▶ [DESCRIPTION OF THE TASK] Up to and including the line with "A measure created", restate every line of the records below word for word, from the first line on, leaving out the pictures.
[DATA RECORDS]
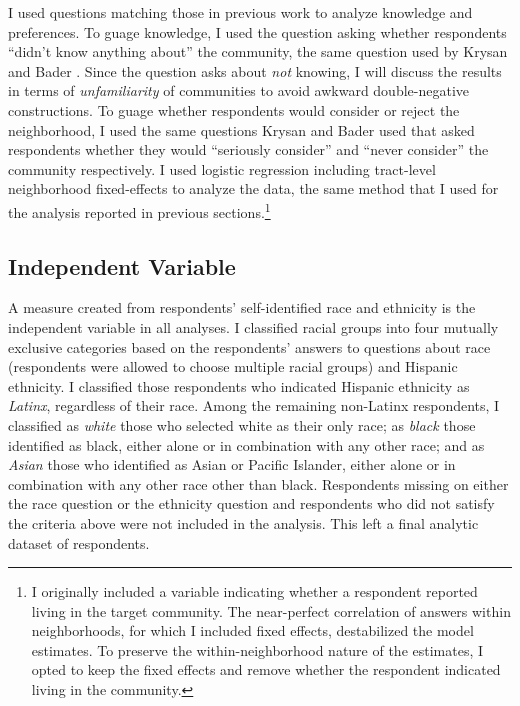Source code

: \documentclass{baderart}
\newcommand{\TK}[1][]{\strong{TK #1}}
\begin{document}
I used questions matching those in previous work to analyze knowledge and preferences. To guage knowledge, I used the question asking whether respondents ``didn't know anything about'' the community, the same question used by Krysan and Bader \citeyearpar{krysan_racial_2009}. Since the question asks about \emph{not} knowing, I will discuss the results in terms of \emph{unfamiliarity} of communities to avoid awkward double-negative constructions. To guage whether respondents would consider or reject the neighborhood, I used the same questions Krysan and Bader \citeyearpar[][\citealt{bader_community_2015}]{krysan_perceiving_2007, krysan_racial_2009} used that asked respondents whether they would ``seriously consider'' and ``never consider'' the community respectively. I used logistic regression including tract-level neighborhood fixed-effects to analyze the data, the same method that I used for the analysis reported in previous sections.\footnote{I originally included a variable indicating whether a respondent reported living in the target community. The near-perfect correlation of answers within neighborhoods, for which I included fixed effects, destabilized the model estimates. To preserve the within-neighborhood nature of the estimates, I opted to keep the fixed effects and remove whether the respondent indicated living in the community.}

\subsection{Independent Variable}\label{independent-variable}

A measure created from respondents' self-identified race and ethnicity is the independent variable in all analyses. I classified racial groups into four mutually exclusive categories based on the respondents' answers to questions about race (respondents were allowed to choose multiple racial groups) and Hispanic ethnicity. 
I classified those respondents who indicated Hispanic ethnicity as \emph{Latinx}, regardless of their race. Among the remaining non-Latinx respondents, I classified as \emph{white} those who selected white as their only race; as \emph{black} those identified as black, either alone or in combination with any other race; and as \emph{Asian} those who identified as Asian or Pacific Islander, either alone or in combination with any other race other than black. Respondents missing on either the race question or the ethnicity question and respondents who did not satisfy the criteria above were not included in the analysis. This left a final analytic dataset of \TK[N] respondents.
\end{document}
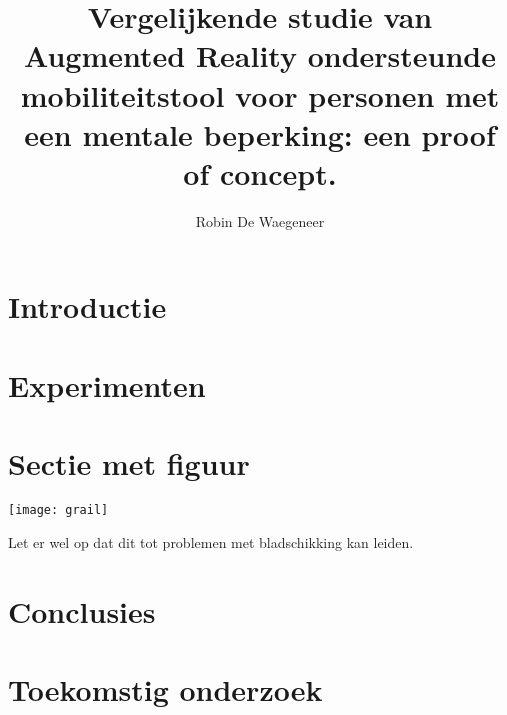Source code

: \documentclass[a0,portrait]{hogent-poster}
\title{Vergelijkende studie van Augmented Reality ondersteunde mobiliteitstool voor personen met een mentale beperking: een proof of concept.}
\subtitle{}
\author{Robin De Waegeneer}
\begin{document}
\maketitle

\begin{abstract}

\end{abstract}

\begin{multicols}{2} %

\section{Introductie}

\section{Experimenten}


\section{Sectie met figuur}

\begin{center}
  \captionsetup{type=figure}
  \texttt{[image: grail]}
\end{center}

Let er wel op dat dit tot problemen met bladschikking kan leiden.

\section{Conclusies}

\section{Toekomstig onderzoek}



\end{multicols}
\end{document}
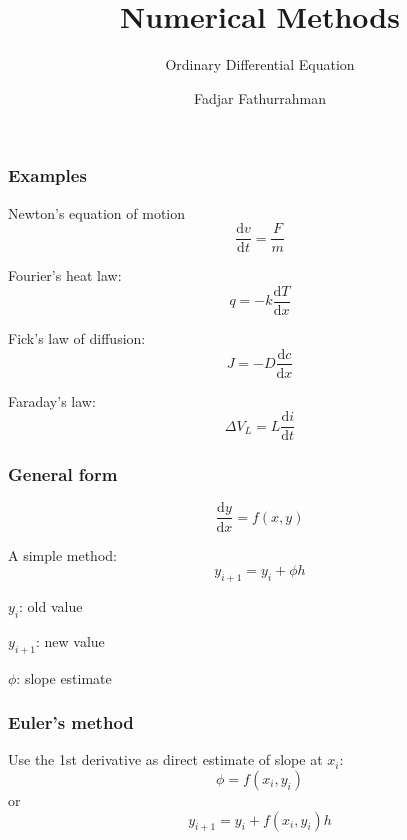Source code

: 



\title{Numerical Methods}
\subtitle{Ordinary Differential Equation}
\author{Fadjar Fathurrahman}
\date{}


\frame{\titlepage}


\begin{frame}
\frametitle{Examples}

Newton's equation of motion
\begin{equation*}
\frac{\mathrm{d}v}{\mathrm{d}t} = \frac{F}{m}
\end{equation*}

Fourier's heat law:
\begin{equation*}
q = -k \frac{\mathrm{d}T}{\mathrm{d}x}
\end{equation*}

Fick's law of diffusion:
\begin{equation*}
J = -D \frac{\mathrm{d}c}{\mathrm{d}x}
\end{equation*}

Faraday's law:
\begin{equation*}
\Delta V_{L} = L \frac{\mathrm{d}i}{\mathrm{d}t}
\end{equation*}

\end{frame}


\begin{frame}
\frametitle{General form}

\begin{equation}
\frac{\mathrm{d}y}{\mathrm{d}x} = f(x,y)
\label{eq:ode_gen01}
\end{equation}

A simple method:
\begin{equation*}
y_{i+1} = y_{i} + \phi h
\end{equation*}

$y_{i}$: old value

$y_{i+1}$: new value

$\phi$: slope estimate

\end{frame}


\begin{frame}
\frametitle{Euler's method}

Use the 1st derivative as direct estimate of slope at $x_i$:
\begin{equation*}
\phi = f(x_i, y_i)
\end{equation*}
or
\begin{equation*}
y_{i+1} = y_{i} + f(x_i, y_i) h
\end{equation*}

\end{frame}


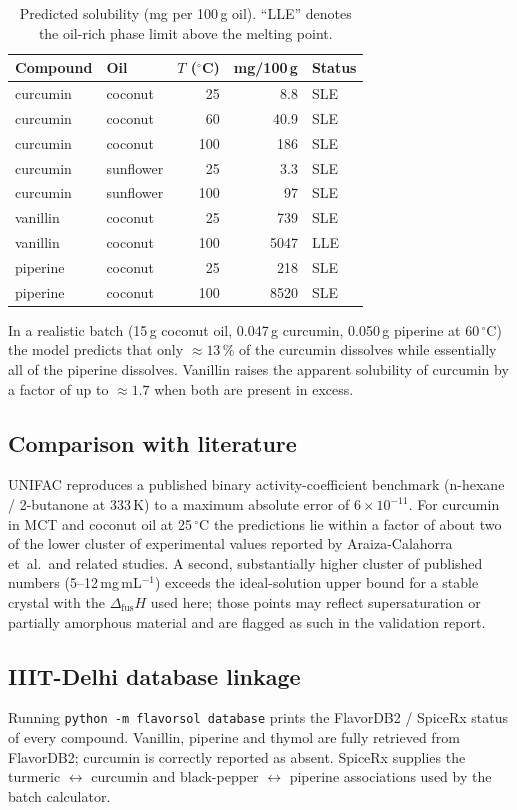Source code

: \documentclass[twocolumn,10pt]{article}
\begin{document}
\begin{table}[t]
\centering
\caption{Predicted solubility (mg per 100\,g oil). ``LLE'' denotes the oil-rich phase limit above the melting point.}
\label{tab:sol}
\begin{tabular}{llrrl}
\toprule
Compound & Oil & $T$ ($^\circ$C) & mg/100\,g & Status \\
\midrule
curcumin & coconut & 25 & 8.8 & SLE \\
curcumin & coconut & 60 & 40.9 & SLE \\
curcumin & coconut & 100 & 186 & SLE \\
curcumin & sunflower & 25 & 3.3 & SLE \\
curcumin & sunflower & 100 & 97 & SLE \\
vanillin & coconut & 25 & 739 & SLE \\
vanillin & coconut & 100 & 5047 & LLE \\
piperine & coconut & 25 & 218 & SLE \\
piperine & coconut & 100 & 8520 & SLE \\
\bottomrule
\end{tabular}
\end{table}

In a realistic batch (15\,g coconut oil, 0.047\,g curcumin, 0.050\,g piperine at 60\,$^\circ$C) the model predicts that only $\approx 13\,\%$ of the curcumin dissolves while essentially all of the piperine dissolves. Vanillin raises the apparent solubility of curcumin by a factor of up to $\approx 1.7$ when both are present in excess.

\subsection{Comparison with literature}
UNIFAC reproduces a published binary activity-coefficient benchmark (n-hexane / 2-butanone at 333\,K) to a maximum absolute error of $6\times10^{-11}$. For curcumin in MCT and coconut oil at 25\,$^\circ$C the predictions lie within a factor of about two of the lower cluster of experimental values reported by Araiza-Calahorra et~al.\ and related studies. A second, substantially higher cluster of published numbers (5--12\,mg\,mL$^{-1}$) exceeds the ideal-solution upper bound for a stable crystal with the $\Delta_{\mathrm{fus}}H$ used here; those points may reflect supersaturation or partially amorphous material and are flagged as such in the validation report.

\subsection{IIIT-Delhi database linkage}
Running \texttt{python -m flavorsol database} prints the FlavorDB2 / SpiceRx status of every compound. Vanillin, piperine and thymol are fully retrieved from FlavorDB2; curcumin is correctly reported as absent. SpiceRx supplies the turmeric $\leftrightarrow$ curcumin and black-pepper $\leftrightarrow$ piperine associations used by the batch calculator.
\end{document}

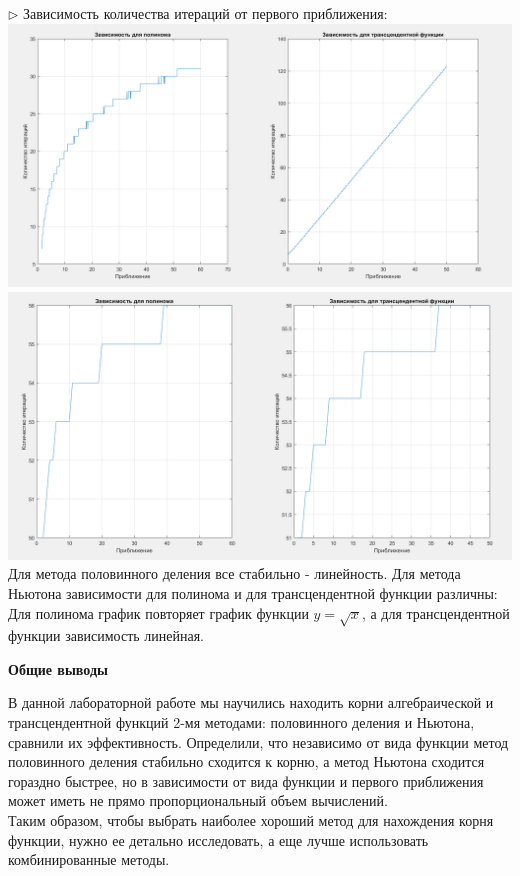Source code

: \documentclass{article}
\begin{document}
	$\triangleright$ Зависимость количества итераций от первого приближения:\\
	\includegraphics[scale = 0.2]{Приближения Ньютон}
	\includegraphics[scale = 0.2]{Приближения МПД}\\
	Для метода половинного деления все стабильно - линейность.
	Для метода Ньютона зависимости для полинома и для трансцендентной функции различны:\\
	Для полинома график повторяет график функции $y = \sqrt{x}$, а для трансцендентной функции зависимость линейная.\\
	\begin{center} \textbf{Общие выводы}\end{center}
	В данной лабораторной работе мы научились находить корни алгебраической и трансцендентной функций 2-мя методами: половинного деления и Ньютона, сравнили их эффективность. Определили, что независимо от вида функции метод половинного деления стабильно сходится к корню, а метод Ньютона сходится гораздно быстрее, но в зависимости от вида функции и первого приближения может иметь не прямо пропорциональный объем вычислений.\\
	Таким образом, чтобы выбрать наиболее хороший метод для нахождения корня функции, нужно ее детально исследовать, а еще лучше использовать комбинированные методы. 
\end{document}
[/DATA RECORDS]
▶ [FINISHED EXERCISE]
Source code

: \documentclass{baderart}
\newcommand{\TK}[1][]{\strong{TK #1}}
\begin{document}
I used questions matching those in previous work to analyze knowledge and preferences. To guage knowledge, I used the question asking whether respondents ``didn't know anything about'' the community, the same question used by Krysan and Bader \citeyearpar{krysan_racial_2009}. Since the question asks about \emph{not} knowing, I will discuss the results in terms of \emph{unfamiliarity} of communities to avoid awkward double-negative constructions. To guage whether respondents would consider or reject the neighborhood, I used the same questions Krysan and Bader \citeyearpar[][\citealt{bader_community_2015}]{krysan_perceiving_2007, krysan_racial_2009} used that asked respondents whether they would ``seriously consider'' and ``never consider'' the community respectively. I used logistic regression including tract-level neighborhood fixed-effects to analyze the data, the same method that I used for the analysis reported in previous sections.\footnote{I originally included a variable indicating whether a respondent reported living in the target community. The near-perfect correlation of answers within neighborhoods, for which I included fixed effects, destabilized the model estimates. To preserve the within-neighborhood nature of the estimates, I opted to keep the fixed effects and remove whether the respondent indicated living in the community.}

\subsection{Independent Variable}\label{independent-variable}

A measure created from respondents' self-identified race and ethnicity is the independent variable in all analyses. I classified racial groups into four mutually exclusive categories based on the respondents' answers to questions about race (respondents were allowed to choose multiple racial groups) and Hispanic ethnicity. 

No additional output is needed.